#### [Assignment]
Only lines with the string "происходит" matter here; gather them from the material below.

#### [Input data]
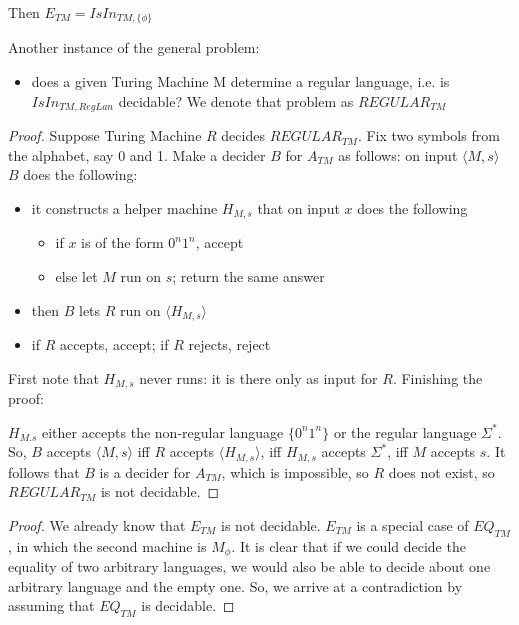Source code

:Then $E_{TM} = IsIn_{TM,\{\phi\}}$


Another instance of the general problem:
\begin{itemize}
\item[] does a given Turing Machine M determine a regular language,
  i.e.  is $IsIn_{TM,RegLan}$ decidable? We denote that problem as 
$REGULAR_{TM}$
\end{itemize}

\begin{proof}
Suppose Turing Machine $R$ decides $REGULAR_{TM}$. Fix two symbols
from the alphabet, say 0 and 1. Make a decider $B$ for $A_{TM}$ as
follows: on input $\langle M,s \rangle$ $B$ does the following:
\begin{itemize}
\item it constructs a helper machine $H_{M,s}$ that on input $x$ does
  the following
\begin{itemize}
\item if $x$ is of the form $0^n1^n$, accept
\item else let $M$ run on $s$; return the same answer
\end{itemize}

\item then $B$ lets $R$ run on  $\langle H_{M,s} \rangle$
\item if $R$ accepts, accept; if $R$ rejects, reject
\end{itemize}

First note that $H_{M,s}$ never runs: it is there only as input for
$R$. Finishing the proof:


$H_{M.s}$ either accepts the non-regular language $\{0^n1^n\}$
or  the regular language $\Sigma^*$. So, $B$ accepts $\langle
M,s \rangle$ iff $R$ accepts $\langle H_{M,s} \rangle$, iff $H_{M,s}$
accepts $\Sigma^*$, iff $M$ accepts $s$. It follows that $B$ is a
decider for $A_{TM}$, which is impossible, so $R$ does not exist, so
$REGULAR_{TM}$ is not decidable.
\end{proof}


\begin{proof}
We already know that $E_{TM}$ is not decidable. $E_{TM}$ is a special
case of $EQ_{TM}$, in which the second machine is $M_\phi$. It is
clear that if we could decide the equality of two arbitrary languages, 
we would also be able to decide about one arbitrary language
and the empty one. So, we arrive at a contradiction by assuming that
$EQ_{TM}$ is decidable.
\end{proof}

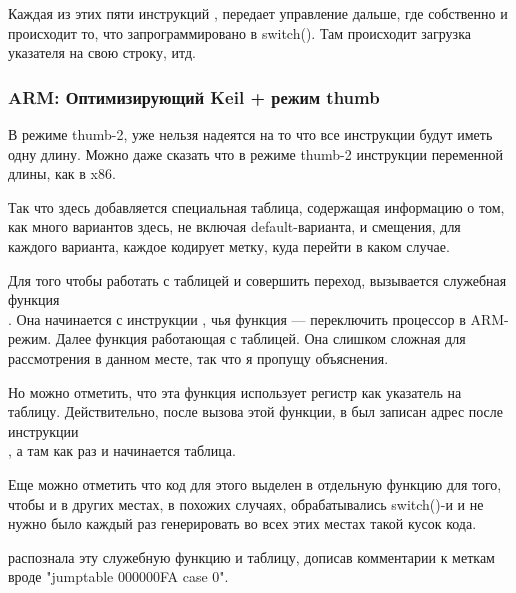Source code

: Каждая из этих пяти инструкций , передает управление дальше, где собственно и происходит то, 
что запрограммировано в switch(). Там происходит загрузка указателя на свою строку, итд.

\subsubsection{ARM: Оптимизирующий Keil + режим thumb}



В режиме thumb-2, уже нельзя надеятся на то что все инструкции будут иметь одну длину. 
Можно даже сказать что в режиме thumb-2 инструкции переменной длины, как в x86.

Так что здесь добавляется специальная таблица, содержащая информацию о том, как много вариантов здесь,
не включая default-варианта, и смещения, для каждого варианта, каждое кодирует метку, куда перейти в 
каком случае.

Для того чтобы работать с таблицей и совершить переход, вызывается служебная функция \\
. Она начинается с инструкции , чья функция --- 
переключить процессор в ARM-режим. Далее функция работающая с таблицей. Она слишком сложная для 
рассмотрения в данном месте, так что я пропущу объяснения.

Но можно отметить, что эта функция использует
регистр \LR как указатель на таблицу. Действительно, после вызова этой функции, в \LR был записан
адрес после инструкции \\ 
, а там как раз и начинается таблица.

Еще можно отметить что код для этого выделен в отдельную функцию для того, чтобы и в других местах,
в похожих случаях, обрабатывались switch()-и и не нужно было каждый раз генерировать во всех этих
местах такой кусок кода.

\IDA распознала эту служебную функцию и таблицу, дописав комментарии к меткам вроде "jumptable 000000FA case 0".
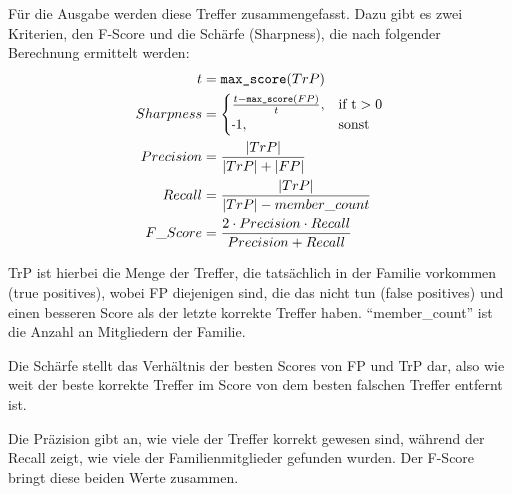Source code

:\begin{enumerate}[a)]
                Für die Ausgabe werden diese Treffer zusammengefasst. Dazu gibt es zwei Kriterien, den F-Score und die Schärfe (Sharpness), die nach folgender Berechnung ermittelt werden:
                \begin{equation}
                    \label{equ:f_score}
                    \begin{split}
                        t & = \texttt{max\_score}(TrP)\\
                        Sharpness & = \begin{cases}
                                          \frac{t-\texttt{max\_score}(FP)}{t},& \text{if t} > 0\\
                                          \sminus 1,& \text{sonst}
                                      \end{cases}\\
                        Precision & = \frac{|TrP|}{|TrP|+|FP|}\\
                        Recall & = \frac{|TrP|}{|TrP|-member\_count}\\
                        F\_Score & = \frac{2 \cdot Precision \cdot Recall}{Precision + Recall}
                    \end{split}
                \end{equation}

                TrP ist hierbei die Menge der Treffer, die tatsächlich in der Familie vorkommen (true positives), wobei FP diejenigen sind, die das nicht tun (false positives) und einen besseren Score als der letzte korrekte Treffer haben. ``member\_count'' ist die Anzahl an Mitgliedern der Familie.

                Die Schärfe stellt das Verhältnis der besten Scores von FP und TrP dar, also wie weit der beste korrekte Treffer im Score von dem besten falschen Treffer entfernt ist.

                Die Präzision gibt an, wie viele der Treffer korrekt gewesen sind, während der Recall zeigt, wie viele der Familienmitglieder gefunden wurden. Der F-Score bringt diese beiden Werte zusammen.


\end{enumerate}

#### [Reply to the task]
: Каждая из этих пяти инструкций , передает управление дальше, где собственно и происходит то, 
что запрограммировано в switch(). Там происходит загрузка указателя на свою строку, итд.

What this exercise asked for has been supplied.